We hadden al de Grote Financiële Crisis van 2008-2010, met een lange nasleep veroorzaakt door politici die dachten dat zo veel en zo snel mogelijk bezuinigen de beste manier was om op die crisis te reageren. Dat maakte de toch al bestaande problemen van groeiende bestaansonzekerheid onder de bevolking, veroorzaakt door tientallen jaren van neoliberaal beleid, alleen maar groter.
Toen kwam daar in het nu bijna afgelopen 2020 nog eens de coronacrisis bij. Met naast de grote economische schade en dus nog meer bestaansonzekerheid, veel menselijk leed als gevolg van ziekte en oversterfte en sociaal isolement.
En er is natuurlijk levensgroot het probleem van de door menselijk handelen in gang gezette klimaatverandering, waarvan de catastrofale gevolgen al bijna niet neer zijn af te wenden.
Veel reden voor bezorgdheid en pessimisme.
Maar laten we proberen om nu 2020 ten einde loopt wat lichtpuntjes te zien. Zijn er niet ook aanleidingen voor enig optimisme?
Natuurlijk zijn die er ook. Neem nu hoe regeringen gereageerd hebben op de economische gevolgen van de coronapandemie. Die reactie was een heel andere dan die van het bezuinigen na de kredietcrisis. Zonder enige, misplaatste, angst voor begrotingstekorten, werden grote sommen geld uitgetrokken om levensvatbare ondernemingen te ondersteunen bij het in dienst houden van werknemers of om hen voor faillissement te behoeden. Er werd alles aan gedaan om de ellende die werd veroorzaakt door de noodzakelijke economische stilstand, zoveel mogelijk te verzachten.
Er was zo maar ineens de algemeen gedeelde overtuiging dat de overheid er is om mensen te hulp te schieten als de nood aan de man is. Zelfs in de Verenigde Staten, waar de Republikeinen in de vorm van het Trump-bewind aan de macht zijn. Met de bekende trickle down-ideologie die eigenlijk voorschrijft zoveel mogelijk te herverdelen van arm naar rijk. Die perfide politiek gold even niet. Paul Krugman daarover:
Over all, however — and somewhat shockingly — U.S. economic policy actually responded fairly well to the real needs of a nation forced into lockdown by a deadly virus. Aid to the unemployed and business loans that were forgiven if they were used to maintain payrolls limited the suffering. Direct checks sent to most adults weren’t the best targeted policy ever, but they boosted personal incomes.
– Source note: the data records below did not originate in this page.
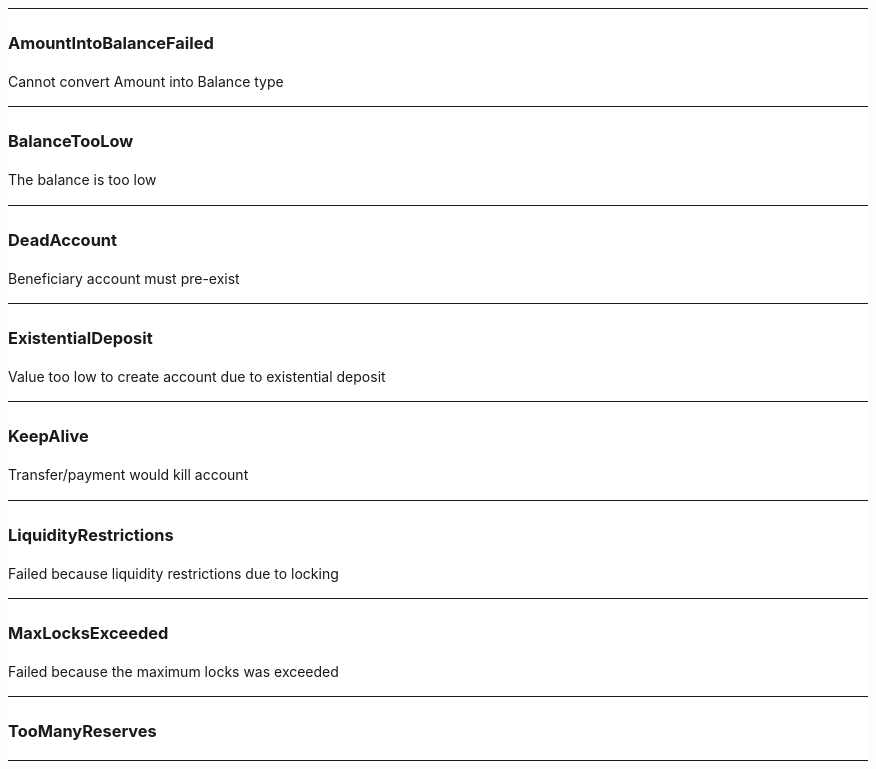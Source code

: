 ---------
### AmountIntoBalanceFailed
Cannot convert Amount into Balance type

---------
### BalanceTooLow
The balance is too low

---------
### DeadAccount
Beneficiary account must pre-exist

---------
### ExistentialDeposit
Value too low to create account due to existential deposit

---------
### KeepAlive
Transfer/payment would kill account

---------
### LiquidityRestrictions
Failed because liquidity restrictions due to locking

---------
### MaxLocksExceeded
Failed because the maximum locks was exceeded

---------
### TooManyReserves

---------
All this big-government intervention worked. Despite a lockdown that temporarily eliminated 22 million jobs, poverty actually fell while the assistance lasted.
In Nederland gold ineens dat "het macro-economische belang van volstrekt andere orde is dan het smalle belang van de schatkist en de overheidsfinanciën", zoals onze minister van Financiën Wopke Hoekstra op 12 maart uitriep. Hetzelfde zagen we in andere Europese landen en op het niveau van de Europese Unie. László Andor omschreef dat als een progressief momentum (The EU from crisis to crisis: Post‐Polanyian questions for social democracy).
Het blijkt dat het in tijden van rampspoed zo maar kan gebeuren dat de gemeenschapsvisie op de democratische overheid ineens weer als vanzelfsprekend wordt geaccepteerd. De democratische overheid als de maatschappelijke uitingsvorm van de menselijke gemeenschapsintuïties. Van het met elkaar rekening houden en elkaar ondersteunen en van de rechtvaardigheid van de onderlinge verhoudingen. Iedereen telt mee en mensen in nood horen we met zijn allen te helpen. Dat was immers ook de visie die na de rampspoed van de Tweede Wereldoorlog en de Holocaust leidde tot de opbouw van de verzorgingsstaat.
Dat die gemeenschapsvisie ineens weer aan terrein lijkt te winnen, blijkt er ook uit dat nu in de politiek en in de maatschappij de verontwaardiging de kop opsteekt over hoe de neoliberale maatregelen van de kabinetten-Rutte hebben uitgewerkt op de zwakkeren en de kwetsbaren. Neem de Toeslagenaffaire. En neem nu ineens de verontwaardiging over hoe bijstandsontvangers worden behandeld: Politiek slaat alarm over strenge bijstandsregels. Maatregelen die eerder willens en wetens door meerderheden in de Tweede en Eerste Kamer werden omarmd. Het lijkt erop dat we met zijn allen toch onze bedenkingen hebben bij de statuscompetitiecultuur van vernedering.
Er zijn dus ook wel wat aanleidingen voor optimisme.
En dan hebben we het er nog niet eens over dat in de Verenigde Staten, met de overtuigende nederlaag van Donald Trump, de democratie is gered: The Best Thing That Happened in 2020? American Voters Saved Our Democracy.